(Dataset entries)
━━━━

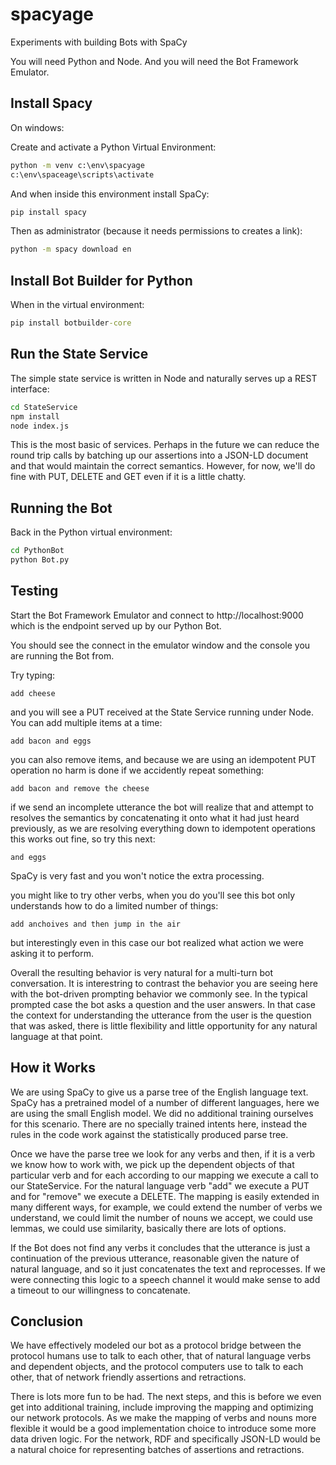 # spacyage
Experiments with building Bots with SpaCy

You will need Python and Node. And you will need the Bot Framework Emulator.

## Install Spacy

On windows:

Create and activate a Python Virtual Environment:

```cmd
python -m venv c:\env\spacyage
c:\env\spaceage\scripts\activate
```

And when inside this environment install SpaCy:

```cmd
pip install spacy
```

Then as administrator (because it needs permissions to creates a link):

```cmd
python -m spacy download en
```

## Install Bot Builder for Python

When in the virtual environment:

```cmd
pip install botbuilder-core
```

## Run the State Service

The simple state service is written in Node and naturally serves up a REST interface:

```cmd
cd StateService
npm install
node index.js
```

This is the most basic of services. Perhaps in the future we can reduce the round trip calls by batching up our assertions into a JSON-LD document and that would maintain the correct semantics. However, for now, we'll do fine with PUT, DELETE and GET even if it is a little chatty.

## Running the Bot

Back in the Python virtual environment:

```cmd
cd PythonBot
python Bot.py
```

## Testing

Start the Bot Framework Emulator and connect to http://localhost:9000 which is the endpoint served up by our Python Bot.

You should see the connect in the emulator window and the console you are running the Bot from.

Try typing:

```
add cheese
```

and you will see a PUT received at the State Service running under Node. You can add multiple items at a time:

```
add bacon and eggs
```

you can also remove items, and because we are using an idempotent PUT operation no harm is done if we accidently repeat something:

```
add bacon and remove the cheese
```

if we send an incomplete utterance the bot will realize that and attempt to resolves the semantics by concatenating it onto what it had just heard previously, as we are resolving everything down to idempotent operations this works out fine, so try this next:

```
and eggs
```

SpaCy is very fast and you won't notice the extra processing.

you might like to try other verbs, when you do you'll see this bot only understands how to do a limited number of things:

```
add anchoives and then jump in the air
```

but interestingly even in this case our bot realized what action we were asking it to perform.

Overall the resulting behavior is very natural for a multi-turn bot conversation. It is interestring to contrast the behavior you are seeing here with the bot-driven prompting behavior we commonly see. In the typical prompted case the bot asks a question and the user answers. In that case the context for understanding the utterance from the user is the question that was asked, there is little flexibility and little opportunity for any natural language at that point. 

## How it Works

We are using SpaCy to give us a parse tree of the English language text. SpaCy has a pretrained model of a number of different languages, here we are using the small English model. We did no additional training ourselves for this scenario. There are no specially trained intents here, instead the rules in the code work against the statistically produced parse tree.

Once we have the parse tree we look for any verbs and then, if it is a verb we know how to work with, we pick up the dependent objects of that particular verb and for each according to our mapping we execute a call to our StateService. For the natural language verb "add" we execute a PUT and for "remove" we execute a DELETE. The mapping is easily extended in many different ways, for example, we could extend the number of verbs we understand, we could limit the number of nouns we accept, we could use lemmas, we could use similarity, basically there are lots of options.

If the Bot does not find any verbs it concludes that the utterance is just a continuation of the previous utterance, reasonable given the nature of natural language, and so it just concatenates the text and reprocesses. If we were connecting this logic to a speech channel it would make sense to add a timeout to our willingness to concatenate.

## Conclusion

We have effectively modeled our bot as a protocol bridge between the protocol humans use to talk to each other, that of natural language verbs and dependent objects, and the protocol computers use to talk to each other, that of network friendly assertions and retractions.

There is lots more fun to be had. The next steps, and this is before we even get into additional training, include improving the mapping and optimizing our network protocols. As we make the mapping of verbs and nouns more flexible it would be a good implementation choice to introduce some more data driven logic. For the network, RDF and specifically JSON-LD would be a natural choice for representing batches of assertions and retractions.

━━━━

Problem to solve: Return, from the data above, each line in which the string "Framework" appears.

Answer section:
You will need Python and Node. And you will need the Bot Framework Emulator.
Start the Bot Framework Emulator and connect to http://localhost:9000 which is the endpoint served up by our Python Bot.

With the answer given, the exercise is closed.